Title: Longitudinal Integration Site Analysis Toolkit
Version: 0.1.2
Description: A comprehensive toolkit for the analysis of longitudinal integration site data, including data cleaning, quality control, statistical modeling, and visualization. It streamlines the entire workflow of integration site analysis, supports simple input formats, and provides user-friendly functions for researchers in virus integration site analysis. Ni et al. (2025) <doi:10.64898/2025.12.20.695672>.
License: MIT + file LICENSE
Encoding: UTF-8
RoxygenNote: 7.2.3
VignetteBuilder: knitr
Depends: R (≥ 3.5)
Imports: GenomicRanges (≥ 1.50.0), IRanges (≥ 2.32.0), tidyr (≥ 1.3.0), dplyr (≥ 1.1.4), AnnotationDbi (≥ 1.50.0), S4Vectors (≥ 0.32.0), GenomicFeatures (≥ 1.50.0), magrittr, ggplot2, purrr, broom
Suggests: TxDb.Hsapiens.UCSC.hg38.knownGene, org.Hs.eg.db, knitr, rmarkdown, grid, gt (≥ 0.9.0), gtable (≥ 0.3.6), this.path (≥ 2.0.0), plotrix (≥ 3.8-2), scales (≥ 1.2.0), writexl (≥ 1.4.0), ggrepel (≥ 0.9.4), ggpubr (≥ 0.6.0), viridisLite (≥ 0.4.2), RIdeogram (≥ 0.2.2), patchwork (≥ 1.1.3), RColorBrewer (≥ 1.1-3), colorspace, treemapify, igraph, visNetwork, Cairo (≥ 1.6-1), testthat (≥ 3.0.0)
NeedsCompilation: no
Packaged: 2026-03-24 09:27:27 UTC; nishuai
Author: Shuai Ni [aut, cre]
Maintainer: Shuai Ni <Nishuai@wakerbio.com>
Repository: CRAN
Date/Publication: 2026-03-27 10:40:03 UTC

Visualize and analyze network of common integration sites (CIS)

Description

Visualize and analyze network of common integration sites (CIS)

Usage

CIS(IS_raw, connect_distance = 50000)

Arguments

IS_raw

Data frame containing integration site data (must have Locus, Chr, nearest_gene_name columns)

connect_distance

Numeric threshold for connecting IS (default = 50000 bp)

Value

Data frame with top 10 CIS network metrics (Chr, Locus, Gene, Total_dots, etc.)
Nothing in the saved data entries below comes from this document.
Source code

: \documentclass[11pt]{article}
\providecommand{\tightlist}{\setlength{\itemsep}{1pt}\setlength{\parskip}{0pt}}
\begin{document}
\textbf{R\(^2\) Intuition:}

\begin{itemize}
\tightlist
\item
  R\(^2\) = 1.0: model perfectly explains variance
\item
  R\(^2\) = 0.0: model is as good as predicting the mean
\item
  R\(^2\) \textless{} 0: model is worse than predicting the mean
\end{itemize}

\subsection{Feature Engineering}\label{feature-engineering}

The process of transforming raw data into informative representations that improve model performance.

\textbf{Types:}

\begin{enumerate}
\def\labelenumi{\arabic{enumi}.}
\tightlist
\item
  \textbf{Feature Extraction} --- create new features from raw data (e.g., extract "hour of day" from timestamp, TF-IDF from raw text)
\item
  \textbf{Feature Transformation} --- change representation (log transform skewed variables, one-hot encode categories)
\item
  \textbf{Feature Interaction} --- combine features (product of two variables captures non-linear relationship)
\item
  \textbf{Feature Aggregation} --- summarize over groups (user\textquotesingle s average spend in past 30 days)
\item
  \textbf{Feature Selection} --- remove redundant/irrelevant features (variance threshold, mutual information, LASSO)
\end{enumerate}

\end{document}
Generate colored GT table for CIS overlap across samples/timepoints

Description

Generate colored GT table for CIS overlap across samples/timepoints

Usage

CIS_overlap(CIS_data, IS_raw, Timelevels = NULL)

Arguments

CIS_data

Data frame of CIS metrics (must have Chr and Locus columns)

IS_raw

Data frame of raw integration site data (must have Sample, Chr, Locus columns)

Timelevels

Optional vector of sample/timepoint levels for ordered display (default = NULL)

Value

gt table object with colored CIS overlap status (TRUE/FALSE)
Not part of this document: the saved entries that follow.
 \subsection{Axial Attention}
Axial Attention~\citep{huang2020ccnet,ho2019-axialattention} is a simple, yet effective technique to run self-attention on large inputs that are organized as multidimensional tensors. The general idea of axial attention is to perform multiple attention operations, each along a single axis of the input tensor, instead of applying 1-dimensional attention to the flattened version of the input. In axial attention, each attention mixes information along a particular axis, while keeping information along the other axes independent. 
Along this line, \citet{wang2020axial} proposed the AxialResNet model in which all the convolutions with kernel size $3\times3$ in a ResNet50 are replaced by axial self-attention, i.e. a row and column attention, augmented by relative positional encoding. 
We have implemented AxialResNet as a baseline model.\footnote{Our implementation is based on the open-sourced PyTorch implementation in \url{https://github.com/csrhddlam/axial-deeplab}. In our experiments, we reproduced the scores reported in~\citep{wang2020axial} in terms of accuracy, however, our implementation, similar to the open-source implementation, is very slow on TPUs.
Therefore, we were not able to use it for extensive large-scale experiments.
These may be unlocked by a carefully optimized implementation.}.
Calculate regional distribution percentages of integration sites (IS)

Description

Calculate regional distribution percentages of integration sites (IS)

Usage

Count_regions(IS_raw, Patient_timepoint)

Arguments

IS_raw

Data frame of raw integration site data (must have Sample column + regional annotation columns)

Patient_timepoint

Data frame mapping Sample_ID to Time_Point (columns: Sample_ID, Time_Point)

Value

List of data frames (per sample) with regional IS percentages (Exonic/Intronic/Enhancer etc.)


Plot cumulative curve and perform statistical analysis

Description

Plot cumulative curve and perform statistical analysis

Usage

Cumulative_curve(IS_ratio)

Arguments

IS_ratio

A numeric vector of integration site ratios (output of fit_cum_simple)

Value

A list containing the ggplot object, t-test results, and Wilcoxon test result.


Check if integration sites (IS) are located in enhancer regions

Description

Check if integration sites (IS) are located in enhancer regions

Usage

Enhancer_check(IS_raw)

Arguments

IS_raw

Data frame containing raw integration site data (must have Chr and Locus columns)

Value

Data frame with an added Enhancer column (TRUE = located in enhancer, FALSE = not located in enhancer)


Generate treemap of integration site clone contribution

Description

This function creates a treemap visualization of the top 1000 integration site (IS) clone contributions, grouped by patient time points with custom color perturbation.

Usage

IS_treemap(
  IS_raw = IS_raw,
  Patient_timepoint = Patient_timepoint,
  Timelevels = NULL
)

Arguments

IS_raw

Data frame containing IS data (columns: Sample, Locus, Clone_contribution required)

Patient_timepoint

Data frame mapping Sample_ID to Time_Point (columns: Sample_ID, Time_Point required)

Timelevels

Character vector, optional custom order of time points (default: NULL, natural sort)

Value

ggplot object (treemap of IS clone contributions)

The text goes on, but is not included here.